• **THE TASK**:
The records below are to be output exactly, except for their pictures.

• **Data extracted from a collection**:
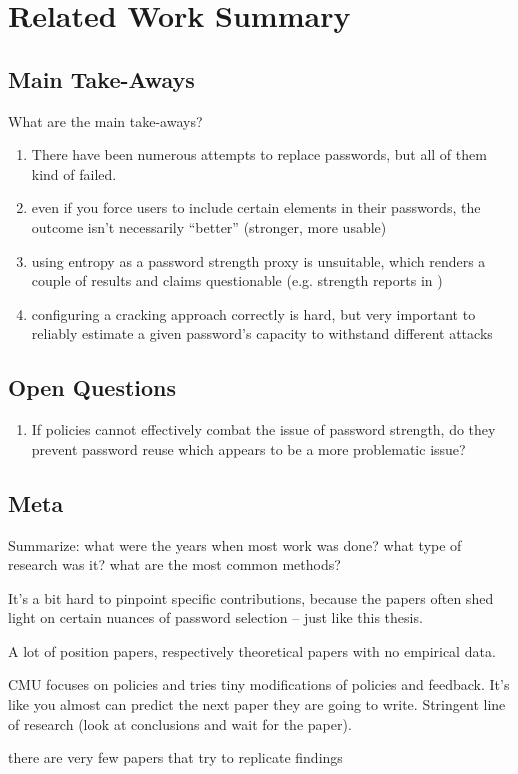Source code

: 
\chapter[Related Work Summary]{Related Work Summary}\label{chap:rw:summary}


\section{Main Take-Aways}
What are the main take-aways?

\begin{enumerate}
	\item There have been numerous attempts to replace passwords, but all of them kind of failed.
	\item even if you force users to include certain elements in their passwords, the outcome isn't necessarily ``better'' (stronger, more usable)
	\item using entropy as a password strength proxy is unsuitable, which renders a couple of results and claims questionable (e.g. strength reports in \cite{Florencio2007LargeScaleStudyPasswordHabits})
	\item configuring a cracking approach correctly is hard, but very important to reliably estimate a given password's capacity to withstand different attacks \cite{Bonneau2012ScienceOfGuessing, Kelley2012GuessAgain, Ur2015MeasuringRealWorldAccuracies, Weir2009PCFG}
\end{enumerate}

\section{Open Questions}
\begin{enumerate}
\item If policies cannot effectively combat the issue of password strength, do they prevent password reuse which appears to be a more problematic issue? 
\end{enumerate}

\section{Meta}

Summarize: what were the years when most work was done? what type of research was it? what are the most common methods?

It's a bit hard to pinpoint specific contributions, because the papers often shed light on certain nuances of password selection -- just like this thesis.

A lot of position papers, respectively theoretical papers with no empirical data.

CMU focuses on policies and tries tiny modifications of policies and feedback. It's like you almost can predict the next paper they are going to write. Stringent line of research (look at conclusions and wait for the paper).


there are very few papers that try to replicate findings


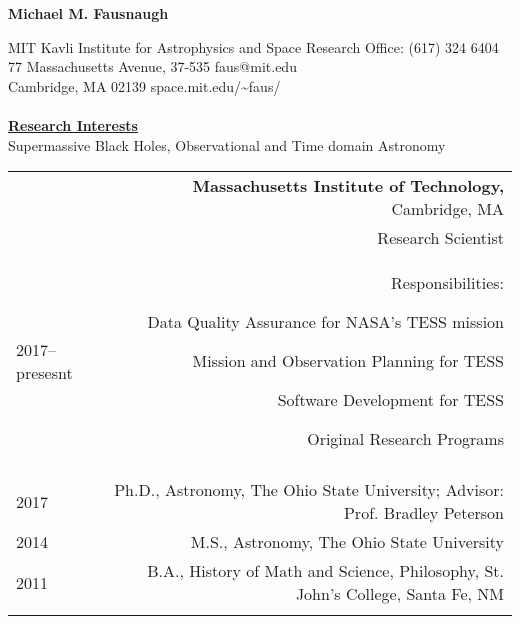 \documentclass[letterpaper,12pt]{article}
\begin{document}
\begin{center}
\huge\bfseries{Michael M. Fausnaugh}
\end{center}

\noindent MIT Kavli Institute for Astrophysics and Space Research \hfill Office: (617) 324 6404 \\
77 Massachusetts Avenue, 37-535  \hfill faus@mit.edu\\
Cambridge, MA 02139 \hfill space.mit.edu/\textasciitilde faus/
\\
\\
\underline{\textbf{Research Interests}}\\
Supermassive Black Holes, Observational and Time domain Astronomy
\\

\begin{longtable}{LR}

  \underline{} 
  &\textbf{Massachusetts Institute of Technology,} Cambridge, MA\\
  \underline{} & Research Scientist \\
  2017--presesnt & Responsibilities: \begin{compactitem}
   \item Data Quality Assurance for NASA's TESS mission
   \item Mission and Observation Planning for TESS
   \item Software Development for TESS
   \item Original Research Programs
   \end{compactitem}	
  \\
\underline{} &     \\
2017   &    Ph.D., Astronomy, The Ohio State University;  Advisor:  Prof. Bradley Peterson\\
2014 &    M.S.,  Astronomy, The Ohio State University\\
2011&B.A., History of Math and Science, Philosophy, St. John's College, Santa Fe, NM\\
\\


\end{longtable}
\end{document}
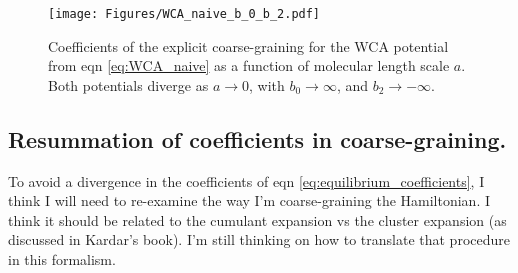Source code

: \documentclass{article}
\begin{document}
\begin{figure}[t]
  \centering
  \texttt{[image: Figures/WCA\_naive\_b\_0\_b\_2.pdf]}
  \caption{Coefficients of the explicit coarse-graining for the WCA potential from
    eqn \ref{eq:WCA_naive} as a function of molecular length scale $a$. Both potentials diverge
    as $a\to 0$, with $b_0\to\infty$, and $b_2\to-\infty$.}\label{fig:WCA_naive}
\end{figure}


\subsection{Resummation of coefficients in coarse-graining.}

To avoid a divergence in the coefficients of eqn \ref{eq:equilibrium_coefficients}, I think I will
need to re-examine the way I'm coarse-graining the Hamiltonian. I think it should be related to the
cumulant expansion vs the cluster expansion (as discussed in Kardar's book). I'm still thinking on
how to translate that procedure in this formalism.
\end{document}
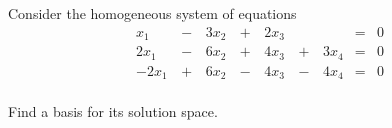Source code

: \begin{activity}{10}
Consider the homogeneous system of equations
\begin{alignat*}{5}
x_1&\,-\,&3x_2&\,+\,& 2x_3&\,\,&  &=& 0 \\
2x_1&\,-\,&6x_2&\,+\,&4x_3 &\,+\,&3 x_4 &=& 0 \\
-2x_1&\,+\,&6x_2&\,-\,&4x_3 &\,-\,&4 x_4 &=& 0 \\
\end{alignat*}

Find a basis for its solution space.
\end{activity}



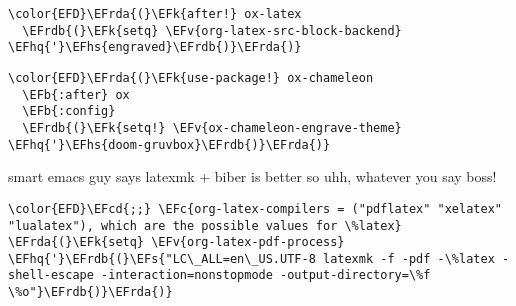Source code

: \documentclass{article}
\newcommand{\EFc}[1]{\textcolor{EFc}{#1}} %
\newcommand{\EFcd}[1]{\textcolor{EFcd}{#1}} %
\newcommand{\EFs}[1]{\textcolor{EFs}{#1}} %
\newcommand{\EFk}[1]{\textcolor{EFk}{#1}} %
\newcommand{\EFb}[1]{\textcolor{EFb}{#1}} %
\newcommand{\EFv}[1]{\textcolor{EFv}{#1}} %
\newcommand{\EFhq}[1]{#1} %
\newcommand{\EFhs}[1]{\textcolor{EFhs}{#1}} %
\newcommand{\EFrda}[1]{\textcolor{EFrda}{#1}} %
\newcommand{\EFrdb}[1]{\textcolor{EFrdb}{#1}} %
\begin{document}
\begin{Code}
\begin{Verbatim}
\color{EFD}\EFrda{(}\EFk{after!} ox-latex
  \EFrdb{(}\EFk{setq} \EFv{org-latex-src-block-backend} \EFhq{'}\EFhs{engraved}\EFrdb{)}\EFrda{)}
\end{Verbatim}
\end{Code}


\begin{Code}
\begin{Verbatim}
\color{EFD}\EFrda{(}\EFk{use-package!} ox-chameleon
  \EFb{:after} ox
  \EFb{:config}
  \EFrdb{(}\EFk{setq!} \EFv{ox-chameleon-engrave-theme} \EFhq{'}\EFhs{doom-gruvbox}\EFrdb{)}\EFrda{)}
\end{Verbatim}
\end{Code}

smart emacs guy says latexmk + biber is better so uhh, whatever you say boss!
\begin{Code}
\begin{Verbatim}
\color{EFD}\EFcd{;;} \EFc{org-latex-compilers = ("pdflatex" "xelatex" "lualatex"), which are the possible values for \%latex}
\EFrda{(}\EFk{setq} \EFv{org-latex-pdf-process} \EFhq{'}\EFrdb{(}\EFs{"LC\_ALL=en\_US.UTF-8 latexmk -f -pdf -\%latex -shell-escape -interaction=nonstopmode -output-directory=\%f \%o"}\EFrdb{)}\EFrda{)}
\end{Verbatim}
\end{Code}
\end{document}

• **RESULT OF THE TASK**:
Source code

: 
\chapter[Related Work Summary]{Related Work Summary}\label{chap:rw:summary}


\section{Main Take-Aways}
What are the main take-aways?

\begin{enumerate}
	\item There have been numerous attempts to replace passwords, but all of them kind of failed.
	\item even if you force users to include certain elements in their passwords, the outcome isn't necessarily ``better'' (stronger, more usable)
	\item using entropy as a password strength proxy is unsuitable, which renders a couple of results and claims questionable (e.g. strength reports in \cite{Florencio2007LargeScaleStudyPasswordHabits})
	\item configuring a cracking approach correctly is hard, but very important to reliably estimate a given password's capacity to withstand different attacks \cite{Bonneau2012ScienceOfGuessing, Kelley2012GuessAgain, Ur2015MeasuringRealWorldAccuracies, Weir2009PCFG}
\end{enumerate}

\section{Open Questions}
\begin{enumerate}
\item If policies cannot effectively combat the issue of password strength, do they prevent password reuse which appears to be a more problematic issue? 
\end{enumerate}

\section{Meta}

Summarize: what were the years when most work was done? what type of research was it? what are the most common methods?

It's a bit hard to pinpoint specific contributions, because the papers often shed light on certain nuances of password selection -- just like this thesis.

A lot of position papers, respectively theoretical papers with no empirical data.

CMU focuses on policies and tries tiny modifications of policies and feedback. It's like you almost can predict the next paper they are going to write. Stringent line of research (look at conclusions and wait for the paper).


there are very few papers that try to replicate findings


 \documentclass[letterpaper,12pt]{article}
\begin{document}
\begin{center}
\huge\bfseries{Michael M. Fausnaugh}
\end{center}

\noindent MIT Kavli Institute for Astrophysics and Space Research \hfill Office: (617) 324 6404 \\
77 Massachusetts Avenue, 37-535  \hfill faus@mit.edu\\
Cambridge, MA 02139 \hfill space.mit.edu/\textasciitilde faus/
\\
\\
\underline{\textbf{Research Interests}}\\
Supermassive Black Holes, Observational and Time domain Astronomy
\\

\begin{longtable}{LR}

  \underline{} 
  &\textbf{Massachusetts Institute of Technology,} Cambridge, MA\\
  \underline{} & Research Scientist \\
  2017--presesnt & Responsibilities: \begin{compactitem}
   \item Data Quality Assurance for NASA's TESS mission
   \item Mission and Observation Planning for TESS
   \item Software Development for TESS
   \item Original Research Programs
   \end{compactitem}	
  \\
\underline{} &     \\
2017   &    Ph.D., Astronomy, The Ohio State University;  Advisor:  Prof. Bradley Peterson\\
2014 &    M.S.,  Astronomy, The Ohio State University\\
2011&B.A., History of Math and Science, Philosophy, St. John's College, Santa Fe, NM\\
\\


\end{longtable}
\end{document}
Source code

: \documentclass{article}
\begin{document}
\begin{figure}[t]
  \centering
  \texttt{[image: Figures/WCA\_naive\_b\_0\_b\_2.pdf]}
  \caption{Coefficients of the explicit coarse-graining for the WCA potential from
    eqn \ref{eq:WCA_naive} as a function of molecular length scale $a$. Both potentials diverge
    as $a\to 0$, with $b_0\to\infty$, and $b_2\to-\infty$.}\label{fig:WCA_naive}
\end{figure}


\subsection{Resummation of coefficients in coarse-graining.}

To avoid a divergence in the coefficients of eqn \ref{eq:equilibrium_coefficients}, I think I will
need to re-examine the way I'm coarse-graining the Hamiltonian. I think it should be related to the
cumulant expansion vs the cluster expansion (as discussed in Kardar's book). I'm still thinking on
how to translate that procedure in this formalism.
\end{document}
Source code

: \begin{activity}{10}
Consider the homogeneous system of equations
\begin{alignat*}{5}
x_1&\,-\,&3x_2&\,+\,& 2x_3&\,\,&  &=& 0 \\
2x_1&\,-\,&6x_2&\,+\,&4x_3 &\,+\,&3 x_4 &=& 0 \\
-2x_1&\,+\,&6x_2&\,-\,&4x_3 &\,-\,&4 x_4 &=& 0 \\
\end{alignat*}

Find a basis for its solution space.
\end{activity}



Source code

: \documentclass{article}
\newcommand{\EFc}[1]{\textcolor{EFc}{#1}} %
\newcommand{\EFcd}[1]{\textcolor{EFcd}{#1}} %
\newcommand{\EFs}[1]{\textcolor{EFs}{#1}} %
\newcommand{\EFk}[1]{\textcolor{EFk}{#1}} %
\newcommand{\EFb}[1]{\textcolor{EFb}{#1}} %
\newcommand{\EFv}[1]{\textcolor{EFv}{#1}} %
\newcommand{\EFhq}[1]{#1} %
\newcommand{\EFhs}[1]{\textcolor{EFhs}{#1}} %
\newcommand{\EFrda}[1]{\textcolor{EFrda}{#1}} %
\newcommand{\EFrdb}[1]{\textcolor{EFrdb}{#1}} %
\begin{document}
\begin{Code}
\begin{Verbatim}
\color{EFD}\EFrda{(}\EFk{after!} ox-latex
  \EFrdb{(}\EFk{setq} \EFv{org-latex-src-block-backend} \EFhq{'}\EFhs{engraved}\EFrdb{)}\EFrda{)}
\end{Verbatim}
\end{Code}


\begin{Code}
\begin{Verbatim}
\color{EFD}\EFrda{(}\EFk{use-package!} ox-chameleon
  \EFb{:after} ox
  \EFb{:config}
  \EFrdb{(}\EFk{setq!} \EFv{ox-chameleon-engrave-theme} \EFhq{'}\EFhs{doom-gruvbox}\EFrdb{)}\EFrda{)}
\end{Verbatim}
\end{Code}

smart emacs guy says latexmk + biber is better so uhh, whatever you say boss!
\begin{Code}
\begin{Verbatim}
\color{EFD}\EFcd{;;} \EFc{org-latex-compilers = ("pdflatex" "xelatex" "lualatex"), which are the possible values for \%latex}
\EFrda{(}\EFk{setq} \EFv{org-latex-pdf-process} \EFhq{'}\EFrdb{(}\EFs{"LC\_ALL=en\_US.UTF-8 latexmk -f -pdf -\%latex -shell-escape -interaction=nonstopmode -output-directory=\%f \%o"}\EFrdb{)}\EFrda{)}
\end{Verbatim}
\end{Code}
\end{document}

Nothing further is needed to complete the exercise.